Skysonic Sports Earphones - EHK65R from Skysonic | Hook Earphones | electronics-store | HomeShop18.com

Skysonic Combo EHK55R and N15 inear On the ear White headphones - Buy Online @ Rs.299/- | Snapdeal

I know that SM ES18 is out of my budget. 

Any other sugestions are welcomed.


----------



## ZTR (Feb 25, 2014)

Panasonic HJE120


----------



## sushovan (Feb 25, 2014)

ZTR said:


> Panasonic HJE120



+1 to this. I currently use one after my ES18 went kaput. and I can guarantee its the best earphone money can buy at 450 Bucks today.


----------



## SaiyanGoku (Feb 26, 2014)

Panasonic HJE120 is OOS in most online stores, How about Panasonic RP-HJE125 In-the-ear Headphone Price in India - Buy Panasonic RP-HJE125 In-the-ear Headphone Online - Panasonic: Flipkart.com

Edit: found a purple one in Flipkart. Don't like the purple one .


----------



## SaiyanGoku (Feb 27, 2014)

-BUMP-


----------



## sushovan (Feb 28, 2014)

ES18 is available at around 540 bucks. I would have increased my budget and go for it cause the difference in performance for a hundred bucks would be very high


----------



## SaiyanGoku (Feb 28, 2014)

sushovan said:


> ES18 is available at around 540 bucks. I would have increased my budget and go for it cause the difference in performance for a hundred bucks would be very high



In flipkart? That one has Rs 100 shipping charges.


----------



## ahivarn (Mar 1, 2014)

Order from proaudiohome.com.  They are the only one giving you one year warranty.


----------



## icebags (Mar 1, 2014)

SaiyanGoku said:


> In flipkart? That one has Rs 100 shipping charges.



try snapdeal. but snapdeal has codes written, that increases item prices if people hit their page more, or i think hold->refresh for long times.

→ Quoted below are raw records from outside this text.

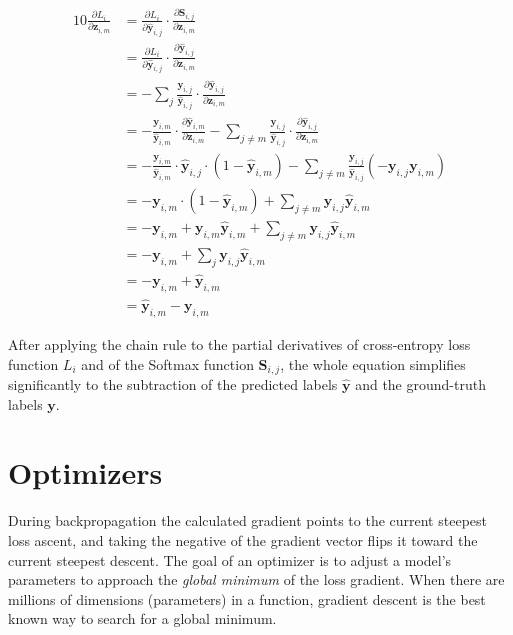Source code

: \documentclass[a4paper]{article}
\newcommand{\matr}[1]{\mathbf{#1}}
\newcommand{\vect}[1]{\bm{#1}}
\newcommand{\yij}{\vect{y}_{i,j}}
\newcommand{\yhatij}{\vect{\hat{y}}_{i,j}}
\begin{document}
\begin{alignat*}{10}
    \frac{\partial L_i}{\partial \vect{z}_{i,m}} &= \frac{\partial L_i}{\partial \yhatij} \cdot \frac{\partial \matr{S}_{i,j}}{\partial \vect{z}_{i,m}} \\
    &= \frac{\partial L_i}{\partial \yhatij} \cdot \frac{\partial \yhatij}{\partial \vect{z}_{i,m}} \\
    &= -\sum_{j}\frac{\yij}{\yhatij} \cdot \frac{\partial \yhatij}{\partial \vect{z}_{i,m}} \\
    &= -\frac{\vect{y}_{i,m}}{\vect{\hat{y}}_{i,m}} \cdot \frac{\partial \vect{\hat{y}}_{i,m}}{\partial \vect{z}_{i,m}} - \sum_{j\not=m}\frac{\yij}{\yhatij} \cdot \frac{\partial\yhatij}{\partial\vect{z}_{i,m}} \\
    &= -\frac{\vect{y}_{i,m}}{\vect{\hat{y}}_{i,m}} \cdot \yhatij \cdot (1 - \vect{\hat{y}}_{i,m}) - \sum_{j\not=m}\frac{\yij}{\yhatij}(-\yij\vect{y}_{i,m}) \\
    &= -\vect{y}_{i,m} \cdot (1 - \vect{\hat{y}}_{i,m}) + \sum_{j\not=m}\yij\vect{\hat{y}}_{i,m} \\
    &= -\vect{y}_{i,m} + \vect{y}_{i,m} \vect{\hat{y}}_{i,m} + \sum_{j\not=m}\yij\vect{\hat{y}}_{i,m} \\
    &= -\vect{y}_{i,m} + \sum_{j}\yij\vect{\hat{y}}_{i,m} \\
    &= -\vect{y}_{i,m} + \vect{\hat{y}}_{i,m} \\
    &= \vect{\hat{y}}_{i,m} - \vect{y}_{i,m}
\end{alignat*}

After applying the chain rule to the partial derivatives of cross-entropy loss function $L_i$ and of the Softmax function $\matr{S}_{i,j}$, the whole equation simplifies significantly to the subtraction of the predicted labels $\vect{\hat{y}}$ and the ground-truth labels $\vect{y}$.

\pagebreak
\section*{Optimizers}
During backpropagation the calculated gradient points to the current steepest loss ascent, and taking the negative of the gradient vector flips it toward the current steepest descent. The goal of an optimizer is to adjust a model's parameters to approach the \emph{global minimum} of the loss gradient. When there are millions of dimensions (parameters) in a function, gradient descent is the best known way to search for a global minimum.
\end{document}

so, just take a look, and decide.

if u are not bass head, then u may like *nokia WH-205 headset*. its low impedance earphone, so sound is very loud. i listen to it at lowest volume, with equalizer levels at the lowest, still feels very loud.

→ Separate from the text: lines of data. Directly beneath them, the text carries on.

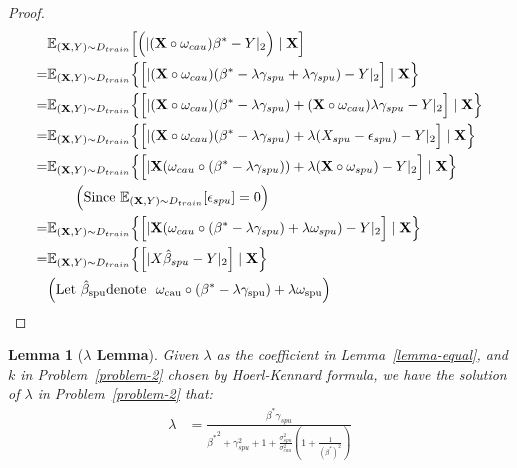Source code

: \documentclass{article}
\theoremstyle{plain}
\newtheorem{lemma}[theorem]{Lemma}
\theoremstyle{definition}
\theoremstyle{remark}
\begin{document}
\begin{proof}
\begin{align*}
&\mathbb{E}_{(\textbf{X},Y)\sim   D_{train}}\Big[\Big(|(\textbf{X}\circ\omega_{cau})\beta^*-Y|_2\Big)\mid \textbf{X}\Big]\\
=&\mathbb{E}_{(\textbf{X},Y)\sim D_{train}}\Big\{\Big[|(\textbf{X}\circ\omega_{cau})(\beta^*-\lambda\gamma_{spu}+\lambda\gamma_{spu})
-Y|_2\Big]\mid \textbf{X}\Big\}\\
=&\mathbb{E}_{(\textbf{X},Y)\sim D_{train}}\Big\{\Big[|(\textbf{X}\circ\omega_{cau})(\beta^*-\lambda\gamma_{spu}) 
+(\textbf{X}\circ\omega_{cau})\lambda \gamma_{spu}-Y|_2\Big]\mid \textbf{X}\Big\}\\
=&\mathbb{E}_{(\textbf{X},Y)\sim D_{train}}\Big\{\Big[|(\textbf{X}\circ \omega_{cau})(\beta^*-\lambda\gamma_{spu})
+\lambda (X_{spu}-\epsilon_{spu})-Y|_2\Big]\mid \textbf{X}\Big\}\\
=&\mathbb{E}_{(\textbf{X},Y)\sim D_{train}}\Big\{\Big[|\textbf{X}(\omega_{cau}\circ(\beta^*-\lambda\gamma_{spu}))
+\lambda (\textbf{X}\circ\omega_{spu})-Y|_2\Big]\mid \textbf{X}\Big\}\\
 &\quad \quad\Big(\textrm{Since\ }\mathbb{E}_{(\textbf{X},Y)\sim D_{train}}[\epsilon_{spu}]=0\Big)\\
=&\mathbb{E}_{(\textbf{X},Y)\sim D_{train}}\Big\{\Big[|\textbf{X}(\omega_{cau}\circ(\beta^*-\lambda\gamma_{spu})+\lambda\omega_{spu})
-Y|_2\Big]\mid \textbf{X}\Big\}\\
=&\mathbb{E}_{(\textbf{X},Y)\sim D_{train}}\Big\{\Big[| X\hat{\beta}_{spu}-Y|_2\Big]\mid \textbf{X}\Big\} 
\quad \quad  \\
&\Big(\rm{Let} \  \hat{\beta}_{spu} \rm{denote} \ \ \omega_{cau}\circ(\beta^*-\lambda\gamma_{spu})+\lambda\omega_{spu}\Big)
\end{align*}
\end{proof}
\begin{lemma}[\textbf{$\lambda$ Lemma}]
Given $\lambda$ as the coefficient in Lemma~\ref{lemma-equal}, and $k$ in Problem~\ref{problem-2} chosen by Hoerl-Kennard formula, we have the solution of $\lambda$ in Problem~\ref{problem-2} that:
\begin{align}
\lambda
&=\frac{ \beta^*\gamma_{spu}}{{\beta^*}^2+ \gamma_{spu}^{2}+1+\frac{\sigma ^{2}_{spu}}{\sigma^2_{cau}}(1+\frac{1}{(\beta^*)^2})}
\end{align}
\end{lemma}
\end{document}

its has good clarity, but sharp bass, u may miss the thump. still probably best thing u may get @ <300.


----------



## SaiyanGoku (Mar 2, 2014)

Ordered Soundmagic ES18 (red and black) from Snapdeal for Rs 549. 

Hoping to receive it before Friday.


----------



## ahivarn (Mar 2, 2014)

Good. Though I would recommend ordering them from proaudiohome for their 1 year warranty. Though these earphones easily last 1-2 years with rough use.


----------



## SaiyanGoku (Mar 2, 2014)

ahivarn said:


> Good. Though I would recommend ordering them from proaudiohome for their 1 year warranty. Though these earphones easily last 1-2 years with rough use.

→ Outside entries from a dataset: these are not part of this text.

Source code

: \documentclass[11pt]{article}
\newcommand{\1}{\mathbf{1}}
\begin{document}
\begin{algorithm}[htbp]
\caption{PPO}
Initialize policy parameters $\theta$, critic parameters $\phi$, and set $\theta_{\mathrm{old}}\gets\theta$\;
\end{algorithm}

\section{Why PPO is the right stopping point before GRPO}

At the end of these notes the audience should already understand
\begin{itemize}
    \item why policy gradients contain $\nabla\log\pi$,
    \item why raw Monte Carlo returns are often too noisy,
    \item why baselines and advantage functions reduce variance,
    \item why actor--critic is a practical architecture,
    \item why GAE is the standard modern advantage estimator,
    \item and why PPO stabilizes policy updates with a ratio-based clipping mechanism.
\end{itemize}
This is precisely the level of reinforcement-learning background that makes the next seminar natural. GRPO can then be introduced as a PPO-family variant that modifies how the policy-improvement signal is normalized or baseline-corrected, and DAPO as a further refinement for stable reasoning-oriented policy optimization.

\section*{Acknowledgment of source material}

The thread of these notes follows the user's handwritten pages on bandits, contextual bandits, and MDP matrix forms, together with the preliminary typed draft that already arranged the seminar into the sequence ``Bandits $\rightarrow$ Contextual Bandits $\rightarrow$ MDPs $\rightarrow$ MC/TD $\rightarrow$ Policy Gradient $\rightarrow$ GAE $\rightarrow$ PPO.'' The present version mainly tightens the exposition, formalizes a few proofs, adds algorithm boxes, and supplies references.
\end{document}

Warranty is provided by manufacturer not from seller.


----------



## ahivarn (Mar 2, 2014)

Not go or SoundMagic. They don't have any warranty for India. But despair not. These earphones will easily work for a year.


----------



## GhorMaanas (Apr 8, 2014)

without going for creating another thread, would like to ask my doubt here itself.

i wish to purchase one out of philips she3590 and pana hje120. please suggest which one should i buy. don't want to go beyond the mark of 500/-. will purchase from ebay only. the one with better bass (deep and punchy as well) out of the two would be for me. please suggest.

thanks!


----------



## SaiyanGoku (Apr 8, 2014)

^ +1 to Panasonic HJE120


----------



## sushovan (Apr 9, 2014)

HJE120 is the best choice if one cannot afford ES18


----------



## sandynator (Apr 9, 2014)

GhorMaanas said:


> without going for creating another thread, would like to ask my doubt here itself.
> 
> i wish to purchase one out of philips she3590 and pana hje120. please suggest which one should i buy. don't want to go beyond the mark of 500/-. will purchase from ebay only. the one with better bass (deep and punchy as well) out of the two would be for me. please suggest.
> 
> thanks!



Panasonic are decent buy & may give you more of bass presence but for overall sound I'll vote for Philips 3590.
2013 Holiday Earphone Buyer's Guide - the Best Earphones Under $50


----------



## GhorMaanas (Apr 9, 2014)

thanks for the suggestions everyone! now sandynator had to spoil it! 

panasonic ear-candy (don't remember the model no.) were my first ever IEMs, and they had lasted really long. hence a little inclined towards panasonic. however, have listened to a friend's she3582, and with right ear-tips, they too sound very good! thoroughly confused now. 

on second thought, i think i should go with the majority and buy the panasonic ones. will check a few reviews (thankfully, we have some for these 2!) and then take the final decision.


----------